Mit den im Ergebnis zutreffenden Argumenten des Beschwerdeführers weisen dessen medienrechtliche Anträge allerdings – bei der gebotenen gesamtheitlichen Beurteilung (vgl Kirchbacher StPO 15 § 212 Rz 6) des oben dargelegten, relevanten Verfahrenssubstrats – keine wesentlichen, die Mindesterfordernisse des § 211 StPO unterschreitenden formellen Mängel in der Bedeutung des Zurückweisungsgrundes nach § 485 Abs 1 Z 2 iVm § 212 Z 4 StPO auf. Denn bei verständiger Lesart sind aus dem Schriftsatz ON 2.1 in der Zusammenschau mit der Sachverhaltsmitteilung vom 13. Dezember 2023 (C* 16 St 7/24p-2) sowohl die Person des Medieninhabers und damit Antragsgegners, als auch die Tat, die den Prozessgegenstand bildet, hinreichend deutlich individualisiert, sodass für den Antragsgegner aus objektiver Sicht zweifelsfrei zum Ausdruck kommt, welchen Prozessgegenstand der Beschwerdeführer der tatsächlichen Klärung und rechtlichen Beurteilung durch das erkennende Gericht übertragen wollte ( Birklbauer , WK-StPO § 211 Rz 5 f und Rz 8 ff):

Konkret wegen des am 23. Februar 2021 vom Facebook-Account des Antragsgegners mit dem Domain-Namen ** veröffentlichten, in Wort und Bild wiedergegebenen Postings, welchem ein Bedeutungsinhalt beizumessen sei, der den objektiven Tatbestand der üblen Nachrede zum Nachteil des Antragstellers erfülle (§ 6 Abs 1 MedienG), den Antragsteller identifizierend des Amtsmissbrauchs als verdächtig bezeichne (§ 7a Abs 1 Z 2 MedienG) und ihn dessentwegen auch bereits als schuldig hinstelle (§ 7b Abs 1 MedienG), werden gegen B* als Medieninhaber zum einen im nunmehr selbstständigen Entschädigungsverfahren nach §§ 8 Abs 1 (zweiter Satz), 8a MedienG Ansprüche gemäß §§ 6 Abs 1, 7a Abs 1 und 7b Abs 1 MedienG geltend gemacht (weshalb der damit verbundene Antrag auf Veröffentlichung einer kurzen Mitteilung, wie vom Erstgericht zutreffend ausgeführt, indes mit Blick auf die hier gleichermaßen indizierten Sachverhaltsvoraussetzungen unschädlich, auf § 8a Abs 5 MedienG zu stützen wäre [vgl Rami in WK 2 MedienG § 8a Rz 15 ff]). Zum anderen begehrt der Privatankläger – prozessual kompatibel (vgl 15 Os 9/23x = EvBl 2023/238, Rami = MR 2023, 59, Zöchbauer ; Rami in WK 2 MedienG § 8 Rz 1/1 ff und § 33 Rz 14 ff) – mit schriftlichem, (seit BGBl I 2020/148; vgl schon RIS-Justiz RS0132570; MR 2024, 104) unbefristetem selbstständigem Einziehungsantrag gemäß § 33 Abs 2 MedienG, schlüssig auf Basis des Vorbringens zu § 6 Abs 1 MedienG, unmissverständlich vom Antragsgegner die Löschung des wortgetreu inkriminierten Postings.

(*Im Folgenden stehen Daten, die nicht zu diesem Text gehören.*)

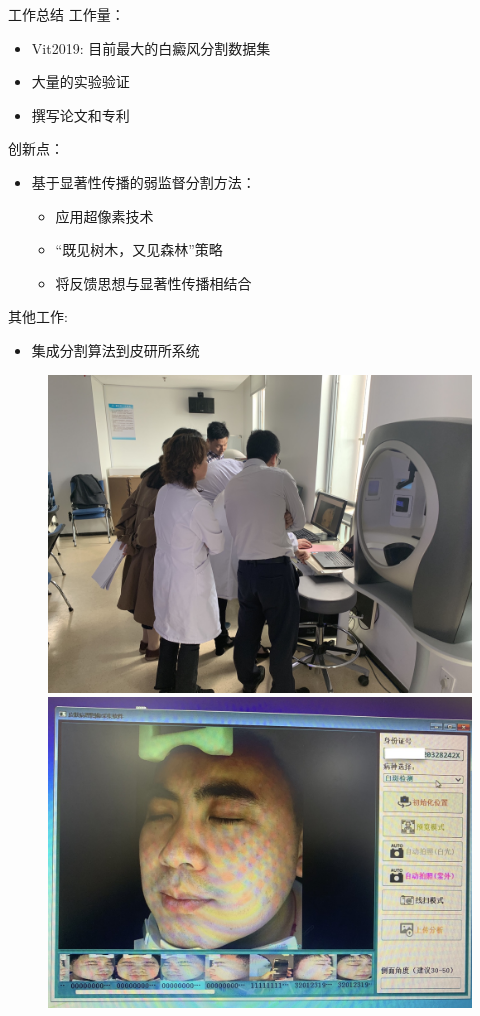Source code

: \begin{frame}{工作总结}
工作量：
\begin{itemize}
\item Vit2019: 目前最大的白癜风分割数据集
\item 大量的实验验证
\item 撰写论文和专利
\end{itemize}

\vspace{0.1cm}

创新点：
\begin{itemize}
\item 基于显著性传播的弱监督分割方法：
\begin{itemize}
\item 应用超像素技术
\item ``既见树木，又见森林''策略
\item 将反馈思想与显著性传播相结合
\end{itemize}
\end{itemize}

\vspace{0.1cm}

其他工作:
\begin{itemize}
\item 集成分割算法到皮研所系统
\end{itemize}

\vspace{-0.2cm}

\begin{figure}
    \includegraphics[width=.26\linewidth]{figures/presentation2.jpg}
    \hspace{0.05cm}
    \includegraphics[width=.26\linewidth]{figures/presentation1.jpg}
\end{figure}
\end{frame}


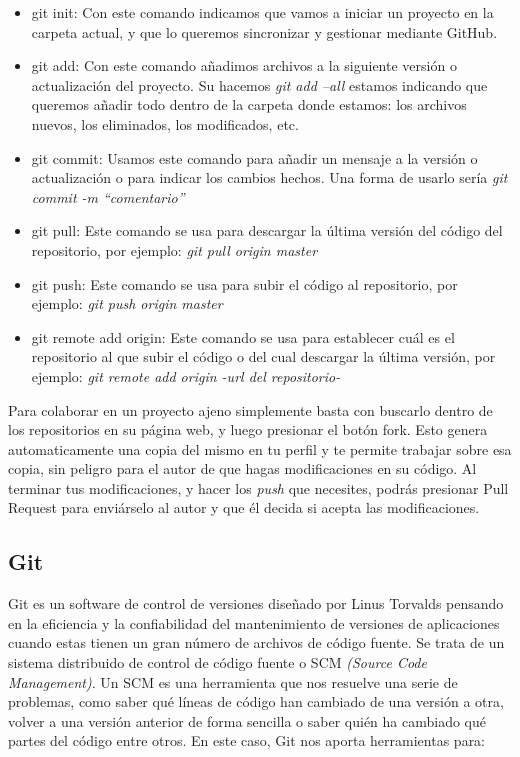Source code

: \begin{itemize}
	\item git init: Con este comando indicamos que vamos a iniciar un proyecto en la carpeta actual, y que lo queremos sincronizar y gestionar mediante GitHub.
	\item git add: Con este comando añadimos archivos a la siguiente versión o actualización del proyecto. Su hacemos \textit{git add --all} estamos indicando que queremos añadir todo dentro de la carpeta donde estamos: los archivos nuevos, los eliminados, los modificados, etc.
	\item git commit: Usamos este comando para añadir un mensaje a la versión o actualización o para indicar los cambios hechos. Una forma de usarlo sería \textit{git commit -m “comentario”}
	\item git pull: Este comando se usa para descargar la última versión del código del repositorio, por ejemplo: \textit{git pull origin master}
	\item git push: Este comando se usa para subir el código al repositorio, por ejemplo: \textit{git push origin master}
	\item git remote add origin: Este comando se usa para establecer cuál es el repositorio al que subir el código o del cual descargar la última versión, por ejemplo: \textit{git remote add origin -url del repositorio-}
\end{itemize}

Para colaborar en un proyecto ajeno simplemente basta con buscarlo dentro de los repositorios en su página web, y luego presionar el botón fork. Esto genera automaticamente una copia del mismo en tu perfil y te permite trabajar sobre esa copia, sin peligro para el autor de que hagas modificaciones en su código. Al terminar tus modificaciones, y hacer los \textit{push} que necesites, podrás presionar Pull Request para enviárselo al autor y que él decida si acepta las modificaciones.

\subsection{Git}
\label{subsec:plat_git}

Git\cite{git} es un software de control de versiones diseñado por Linus Torvalds pensando en la eficiencia y la confiabilidad del mantenimiento de versiones de aplicaciones cuando estas tienen un gran número de archivos de código fuente. Se trata de un sistema distribuido de control de código fuente o SCM \textit{(Source Code Management)}. Un SCM es una herramienta que nos resuelve una serie de problemas, como saber qué líneas de código han cambiado de una versión a otra, volver a una versión anterior de forma sencilla o saber quién ha cambiado qué partes del código entre otros. En este caso, Git nos aporta herramientas para:

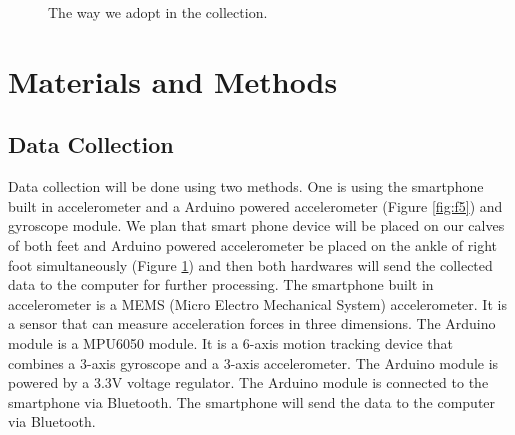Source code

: \documentclass[10pt,twocolumn,letterpaper]{article}
\begin{document}
\begin{figure}[t]
    \centering
    \caption{The way we adopt in the collection.}
    \label{fig:f6}
\end{figure}

\section{Materials and Methods}
\label{sec:materials}

\subsection{Data Collection}
\label{sec:data_collection}

    Data collection will be done using two methods. One is using the smartphone built in accelerometer and a Arduino powered accelerometer (Figure \ref{fig:f5}) and gyroscope module. We plan that smart phone device will be placed on our calves of both feet and Arduino powered accelerometer be placed on the ankle of right foot simultaneously (Figure \ref{fig:f6}) and then both hardwares will send the collected data to the computer for further processing.
    The smartphone built in accelerometer is a MEMS (Micro Electro Mechanical System) accelerometer. It is a sensor that can measure acceleration forces in three dimensions. The Arduino module is a MPU6050 module. It is a 6-axis motion tracking device that combines a 3-axis gyroscope and a 3-axis accelerometer. The Arduino module is powered by a 3.3V voltage regulator. The Arduino module is connected to the smartphone via Bluetooth. The smartphone will send the data to the computer via Bluetooth. 
\end{document}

Das Erstgericht wird sich daher einer Sachentscheidung über die medienrechtlichen Anträge des Beschwerdeführers zu unterziehen haben. Sollten sich dabei die vorhandenen Indizien für einen Wechsel der in § 40 (Abs 1 letzter Satz) MedienG genannten Orte verifizieren lassen (vgl StA Wels 16 St 7/24p-3; Rami in WK 2 MedienG § 40 Rz 5), wäre freilich die Abtretung an das örtlich zuständige Landesgericht zu verfügen (RIS-Justiz RS0125311; Bauer , WK-StPO § 485 Rz 6/1 aE mwN; Roitner , ÖJZ 2019, 403 [404]).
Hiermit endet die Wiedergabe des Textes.